When you run in a user namespace, virtiofsd would only have
setuid/setgid over the range of UIDs mapped into the user namespace.  So
if UID=0 on the host is not mapped, then the container can not create
real UID=0 files on disk.

Similarly you can protect the user directories and any content by
running the containers in a really high UID Mapping.
Stefan Hajnoczi July 31, 2020, 8:26 a.m. UTC | #14
On Thu, Jul 30, 2020 at 06:21:34PM -0400, Daniel Walsh wrote:
> On 7/29/20 10:40, Stefan Hajnoczi wrote:
> > On Wed, Jul 29, 2020 at 09:59:01AM +0200, Roman Mohr wrote:
> >> On Tue, Jul 28, 2020 at 3:13 PM Vivek Goyal <vgoyal@redhat.com> wrote:
> >>
> >>> On Tue, Jul 28, 2020 at 12:00:20PM +0200, Roman Mohr wrote:
> >>>> On Tue, Jul 28, 2020 at 3:07 AM misono.tomohiro@fujitsu.com <
> >>>> misono.tomohiro@fujitsu.com> wrote:
> >>>>
> >>>>>> Subject: [PATCH v2 3/3] virtiofsd: probe unshare(CLONE_FS) and print
> >>> an
> >>>>> error
> >> Yes they can run as root.

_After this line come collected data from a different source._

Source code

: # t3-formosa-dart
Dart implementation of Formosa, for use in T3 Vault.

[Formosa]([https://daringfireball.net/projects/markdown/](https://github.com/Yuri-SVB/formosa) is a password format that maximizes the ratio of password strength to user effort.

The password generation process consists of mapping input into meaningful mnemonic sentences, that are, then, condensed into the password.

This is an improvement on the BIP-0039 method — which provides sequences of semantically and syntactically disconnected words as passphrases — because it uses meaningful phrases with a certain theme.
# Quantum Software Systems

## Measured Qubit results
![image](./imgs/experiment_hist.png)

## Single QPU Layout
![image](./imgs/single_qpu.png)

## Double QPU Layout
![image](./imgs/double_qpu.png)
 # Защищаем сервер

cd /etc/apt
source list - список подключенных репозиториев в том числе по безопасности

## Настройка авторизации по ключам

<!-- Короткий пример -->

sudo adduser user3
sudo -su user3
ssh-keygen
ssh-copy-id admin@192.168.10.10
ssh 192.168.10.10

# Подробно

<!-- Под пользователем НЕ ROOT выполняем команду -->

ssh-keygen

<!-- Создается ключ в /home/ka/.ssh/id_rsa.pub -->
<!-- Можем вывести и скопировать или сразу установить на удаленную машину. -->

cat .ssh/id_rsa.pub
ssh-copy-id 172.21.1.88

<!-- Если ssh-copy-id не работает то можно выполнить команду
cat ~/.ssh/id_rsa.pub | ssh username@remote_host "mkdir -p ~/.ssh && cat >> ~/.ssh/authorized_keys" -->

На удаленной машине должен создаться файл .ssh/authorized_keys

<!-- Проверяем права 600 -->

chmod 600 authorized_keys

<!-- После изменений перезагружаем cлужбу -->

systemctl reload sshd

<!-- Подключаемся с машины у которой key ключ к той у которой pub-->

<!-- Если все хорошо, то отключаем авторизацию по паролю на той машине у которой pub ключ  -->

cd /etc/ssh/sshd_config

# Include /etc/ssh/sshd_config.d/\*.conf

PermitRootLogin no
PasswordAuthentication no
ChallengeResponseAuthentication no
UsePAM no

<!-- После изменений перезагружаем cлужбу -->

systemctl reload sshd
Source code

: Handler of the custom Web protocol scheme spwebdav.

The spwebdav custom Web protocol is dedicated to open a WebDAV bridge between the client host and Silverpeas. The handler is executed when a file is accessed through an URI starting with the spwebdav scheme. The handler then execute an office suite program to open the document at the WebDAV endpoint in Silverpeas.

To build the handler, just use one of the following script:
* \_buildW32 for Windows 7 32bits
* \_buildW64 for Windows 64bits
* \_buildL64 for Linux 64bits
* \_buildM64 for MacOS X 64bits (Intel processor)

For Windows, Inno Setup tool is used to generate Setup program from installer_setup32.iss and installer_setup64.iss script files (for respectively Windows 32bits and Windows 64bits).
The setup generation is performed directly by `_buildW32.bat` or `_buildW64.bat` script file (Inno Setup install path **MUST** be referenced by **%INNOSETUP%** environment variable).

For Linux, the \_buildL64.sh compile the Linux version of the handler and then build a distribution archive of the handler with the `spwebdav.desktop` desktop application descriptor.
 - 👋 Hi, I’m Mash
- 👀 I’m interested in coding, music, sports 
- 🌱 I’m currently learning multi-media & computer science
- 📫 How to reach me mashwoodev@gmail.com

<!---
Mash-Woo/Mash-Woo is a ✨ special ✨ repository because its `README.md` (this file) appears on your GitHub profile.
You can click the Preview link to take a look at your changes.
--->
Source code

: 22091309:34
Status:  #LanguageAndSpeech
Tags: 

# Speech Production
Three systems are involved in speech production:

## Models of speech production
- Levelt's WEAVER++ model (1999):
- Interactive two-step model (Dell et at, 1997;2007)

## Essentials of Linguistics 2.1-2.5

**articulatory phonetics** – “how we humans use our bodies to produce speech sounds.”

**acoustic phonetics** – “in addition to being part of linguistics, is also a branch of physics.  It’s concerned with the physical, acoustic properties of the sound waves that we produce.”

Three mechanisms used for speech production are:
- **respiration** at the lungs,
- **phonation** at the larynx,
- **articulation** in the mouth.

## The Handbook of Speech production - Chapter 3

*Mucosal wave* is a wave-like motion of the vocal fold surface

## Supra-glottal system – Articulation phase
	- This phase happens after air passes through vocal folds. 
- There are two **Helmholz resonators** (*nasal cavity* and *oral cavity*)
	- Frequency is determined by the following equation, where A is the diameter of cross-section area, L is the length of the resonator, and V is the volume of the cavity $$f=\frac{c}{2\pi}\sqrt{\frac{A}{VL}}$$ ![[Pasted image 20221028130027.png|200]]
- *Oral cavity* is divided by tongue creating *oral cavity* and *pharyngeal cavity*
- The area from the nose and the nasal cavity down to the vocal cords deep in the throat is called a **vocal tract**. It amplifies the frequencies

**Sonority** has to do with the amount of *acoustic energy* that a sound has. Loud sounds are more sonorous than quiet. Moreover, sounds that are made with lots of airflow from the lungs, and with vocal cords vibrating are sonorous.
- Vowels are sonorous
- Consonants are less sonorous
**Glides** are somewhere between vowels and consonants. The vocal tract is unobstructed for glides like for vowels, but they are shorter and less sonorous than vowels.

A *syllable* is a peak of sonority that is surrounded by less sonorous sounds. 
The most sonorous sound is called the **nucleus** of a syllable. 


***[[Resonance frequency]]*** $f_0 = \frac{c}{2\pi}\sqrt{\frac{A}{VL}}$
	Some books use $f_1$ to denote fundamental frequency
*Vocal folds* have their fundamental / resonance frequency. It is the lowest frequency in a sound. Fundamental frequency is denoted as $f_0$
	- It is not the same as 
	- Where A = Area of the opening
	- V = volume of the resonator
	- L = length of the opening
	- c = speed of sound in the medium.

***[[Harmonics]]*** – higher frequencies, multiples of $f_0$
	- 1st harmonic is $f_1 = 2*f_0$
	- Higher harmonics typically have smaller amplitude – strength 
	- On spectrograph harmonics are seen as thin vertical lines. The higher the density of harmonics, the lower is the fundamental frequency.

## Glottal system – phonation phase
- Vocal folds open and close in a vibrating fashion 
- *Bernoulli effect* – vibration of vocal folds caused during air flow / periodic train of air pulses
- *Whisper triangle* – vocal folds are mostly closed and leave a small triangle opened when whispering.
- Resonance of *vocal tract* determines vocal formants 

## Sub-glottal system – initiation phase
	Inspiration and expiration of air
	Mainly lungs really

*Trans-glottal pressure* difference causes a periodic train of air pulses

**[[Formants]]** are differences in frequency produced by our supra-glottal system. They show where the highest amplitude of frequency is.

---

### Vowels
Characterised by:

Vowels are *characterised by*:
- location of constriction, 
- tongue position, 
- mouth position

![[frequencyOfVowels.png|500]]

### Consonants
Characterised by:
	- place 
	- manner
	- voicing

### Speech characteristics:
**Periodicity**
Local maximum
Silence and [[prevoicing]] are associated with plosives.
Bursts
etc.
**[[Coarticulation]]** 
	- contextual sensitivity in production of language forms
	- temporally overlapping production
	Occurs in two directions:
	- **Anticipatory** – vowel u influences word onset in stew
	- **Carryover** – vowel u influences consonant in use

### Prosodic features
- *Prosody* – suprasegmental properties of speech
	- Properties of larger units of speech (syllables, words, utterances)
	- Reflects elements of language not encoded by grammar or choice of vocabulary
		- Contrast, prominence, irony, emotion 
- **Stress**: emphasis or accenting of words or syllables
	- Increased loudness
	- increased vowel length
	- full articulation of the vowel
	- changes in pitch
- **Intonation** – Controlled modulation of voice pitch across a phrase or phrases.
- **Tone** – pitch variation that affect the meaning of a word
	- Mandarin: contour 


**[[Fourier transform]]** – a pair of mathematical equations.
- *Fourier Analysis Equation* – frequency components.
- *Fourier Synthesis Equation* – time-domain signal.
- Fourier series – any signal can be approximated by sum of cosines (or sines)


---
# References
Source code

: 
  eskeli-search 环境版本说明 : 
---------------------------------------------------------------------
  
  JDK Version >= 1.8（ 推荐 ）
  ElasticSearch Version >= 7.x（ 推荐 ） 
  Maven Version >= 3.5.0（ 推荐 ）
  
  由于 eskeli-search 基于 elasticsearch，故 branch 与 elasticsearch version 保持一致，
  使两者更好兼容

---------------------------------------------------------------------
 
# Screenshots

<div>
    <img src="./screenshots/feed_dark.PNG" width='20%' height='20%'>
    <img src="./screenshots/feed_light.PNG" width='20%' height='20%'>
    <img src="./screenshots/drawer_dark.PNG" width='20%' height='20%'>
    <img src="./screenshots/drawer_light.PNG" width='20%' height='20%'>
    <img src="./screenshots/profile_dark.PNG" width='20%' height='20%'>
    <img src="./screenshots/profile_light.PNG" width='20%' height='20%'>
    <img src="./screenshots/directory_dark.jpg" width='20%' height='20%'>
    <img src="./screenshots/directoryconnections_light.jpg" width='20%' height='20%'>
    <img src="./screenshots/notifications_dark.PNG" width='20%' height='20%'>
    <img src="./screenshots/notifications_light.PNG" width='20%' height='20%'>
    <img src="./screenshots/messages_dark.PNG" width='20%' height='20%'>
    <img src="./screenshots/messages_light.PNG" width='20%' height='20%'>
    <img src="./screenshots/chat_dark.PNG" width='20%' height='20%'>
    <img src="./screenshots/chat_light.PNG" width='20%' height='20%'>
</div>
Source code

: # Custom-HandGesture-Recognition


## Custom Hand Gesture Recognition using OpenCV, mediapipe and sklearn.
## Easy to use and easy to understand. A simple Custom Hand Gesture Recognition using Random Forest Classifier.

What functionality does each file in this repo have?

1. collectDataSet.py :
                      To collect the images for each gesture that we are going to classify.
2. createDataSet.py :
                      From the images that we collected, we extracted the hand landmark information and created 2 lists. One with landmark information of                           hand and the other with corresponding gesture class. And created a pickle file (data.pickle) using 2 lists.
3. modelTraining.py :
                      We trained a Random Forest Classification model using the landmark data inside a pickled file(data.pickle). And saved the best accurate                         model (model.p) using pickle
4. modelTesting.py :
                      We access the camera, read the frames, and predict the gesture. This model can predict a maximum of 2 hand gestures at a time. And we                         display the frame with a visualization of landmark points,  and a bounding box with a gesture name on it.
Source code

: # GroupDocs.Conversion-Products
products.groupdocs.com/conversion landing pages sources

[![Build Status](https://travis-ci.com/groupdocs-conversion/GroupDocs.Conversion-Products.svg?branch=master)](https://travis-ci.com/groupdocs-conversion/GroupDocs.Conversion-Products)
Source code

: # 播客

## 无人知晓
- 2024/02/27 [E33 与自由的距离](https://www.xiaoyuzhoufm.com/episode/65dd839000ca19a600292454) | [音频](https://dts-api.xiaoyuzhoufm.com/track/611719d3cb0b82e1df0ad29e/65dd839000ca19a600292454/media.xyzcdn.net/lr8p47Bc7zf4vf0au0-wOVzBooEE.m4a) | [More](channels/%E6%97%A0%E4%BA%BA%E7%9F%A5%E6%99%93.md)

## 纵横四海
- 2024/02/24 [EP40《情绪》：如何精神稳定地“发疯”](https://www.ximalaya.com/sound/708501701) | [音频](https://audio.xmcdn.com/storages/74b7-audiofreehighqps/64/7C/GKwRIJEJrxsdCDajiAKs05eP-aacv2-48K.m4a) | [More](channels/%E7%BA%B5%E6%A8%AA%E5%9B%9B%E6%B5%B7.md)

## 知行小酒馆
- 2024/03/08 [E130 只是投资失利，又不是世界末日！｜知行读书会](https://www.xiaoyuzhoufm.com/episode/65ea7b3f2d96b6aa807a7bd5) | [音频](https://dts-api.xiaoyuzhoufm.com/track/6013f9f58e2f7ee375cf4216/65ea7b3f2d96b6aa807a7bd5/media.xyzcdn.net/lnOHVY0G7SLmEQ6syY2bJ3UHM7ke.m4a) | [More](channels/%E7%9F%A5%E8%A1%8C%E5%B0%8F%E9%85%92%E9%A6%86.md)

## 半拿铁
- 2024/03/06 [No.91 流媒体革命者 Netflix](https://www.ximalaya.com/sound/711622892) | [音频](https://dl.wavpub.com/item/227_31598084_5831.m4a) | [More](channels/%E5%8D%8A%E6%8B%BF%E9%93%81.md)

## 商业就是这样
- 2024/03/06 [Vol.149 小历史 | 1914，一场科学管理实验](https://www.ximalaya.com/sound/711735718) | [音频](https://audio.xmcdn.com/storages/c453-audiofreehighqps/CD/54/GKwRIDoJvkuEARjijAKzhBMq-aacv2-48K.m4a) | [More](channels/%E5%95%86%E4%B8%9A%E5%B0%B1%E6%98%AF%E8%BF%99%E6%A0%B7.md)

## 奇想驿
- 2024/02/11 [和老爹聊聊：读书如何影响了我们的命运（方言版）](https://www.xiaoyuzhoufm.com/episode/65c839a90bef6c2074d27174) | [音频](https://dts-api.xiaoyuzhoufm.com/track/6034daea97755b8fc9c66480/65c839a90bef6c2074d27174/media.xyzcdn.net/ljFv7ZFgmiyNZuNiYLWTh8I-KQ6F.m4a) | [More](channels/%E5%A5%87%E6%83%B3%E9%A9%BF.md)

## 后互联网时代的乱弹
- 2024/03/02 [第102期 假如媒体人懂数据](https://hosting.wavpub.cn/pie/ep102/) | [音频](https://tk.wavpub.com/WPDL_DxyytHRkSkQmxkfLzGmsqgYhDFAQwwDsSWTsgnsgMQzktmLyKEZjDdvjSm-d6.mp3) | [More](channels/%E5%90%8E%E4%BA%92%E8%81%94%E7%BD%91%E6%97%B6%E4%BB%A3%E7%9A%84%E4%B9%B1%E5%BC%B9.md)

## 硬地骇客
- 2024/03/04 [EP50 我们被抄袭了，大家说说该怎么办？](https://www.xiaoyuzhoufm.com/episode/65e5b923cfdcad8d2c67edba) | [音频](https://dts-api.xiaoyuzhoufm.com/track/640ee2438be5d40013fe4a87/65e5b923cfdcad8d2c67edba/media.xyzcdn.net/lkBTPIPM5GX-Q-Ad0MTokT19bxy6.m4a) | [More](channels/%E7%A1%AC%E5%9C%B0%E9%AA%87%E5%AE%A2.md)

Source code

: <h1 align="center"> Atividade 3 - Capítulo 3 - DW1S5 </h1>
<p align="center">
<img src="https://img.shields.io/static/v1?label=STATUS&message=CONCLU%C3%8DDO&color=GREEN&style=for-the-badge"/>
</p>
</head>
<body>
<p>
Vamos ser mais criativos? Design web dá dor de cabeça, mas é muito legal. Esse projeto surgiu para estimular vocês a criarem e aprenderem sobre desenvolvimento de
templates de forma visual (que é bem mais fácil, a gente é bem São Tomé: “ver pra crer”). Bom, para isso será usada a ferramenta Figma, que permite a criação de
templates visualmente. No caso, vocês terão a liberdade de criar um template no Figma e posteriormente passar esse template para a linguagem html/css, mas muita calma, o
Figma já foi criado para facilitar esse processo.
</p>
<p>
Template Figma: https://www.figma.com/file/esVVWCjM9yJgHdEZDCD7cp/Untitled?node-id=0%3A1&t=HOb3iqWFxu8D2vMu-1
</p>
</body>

I can tell you what we plan to do with the
> >> containerized virtiofsd: We run it as part of the user-owned pod (a set of
> >> containers).
> >> One of our main goals at the moment is to run VMs in a user-owned pod
> >> without additional privileges.
> >> So that in case the user (VM-creator/owner) enters the pod or something
> >> breaks out of the VM they are just in the unprivileged container sandbox.
> >> As part of that we try to get also rid of running containers in the
> >> user-context with the root user.
> >>
> >> One possible scenario which I could think of as being desirable from a
> >> kubevirt perspective:
> >> We would run the VM in one container and have an unprivileged
> >> virtiofsd container in parallel.
> >> This container already has its own mount namespace and it is not that
> >> critical if something manages to enter this sandbox.
> >>
> >> But we are not as far yet as getting completely rid of root right now in
> >> kubevirt, so if as a temporary step it needs root, the current proposed
> >> changes would still be very useful for us.
> > What is the issue with root in user namespaces?
> >
> > I remember a few years ago it was seen as a major security issue but
> > don't remember if container runtimes were already using user namespaces
> > back then.
> >
> > I guess the goal might be simply to minimize Linux capabilities as much
> > as possible?
> >
> > virtiofsd could nominally run with an arbitrary uid/gid but it still
> > needs the Linux capabilities that allow it to change uid/gid and
> > override file system permission checks just like the root user. Not sure
> > if there is any advantage to running with uid 1000 when you still have
> > these Linux capabilities.
> >
> > Stefan
> 
> When you run in a user namespace, virtiofsd would only have
> setuid/setgid over the range of UIDs mapped into the user namespace.  So
> if UID=0 on the host is not mapped, then the container can not create
> real UID=0 files on disk.
> 
> Similarly you can protect the user directories and any content by
> running the containers in a really high UID Mapping.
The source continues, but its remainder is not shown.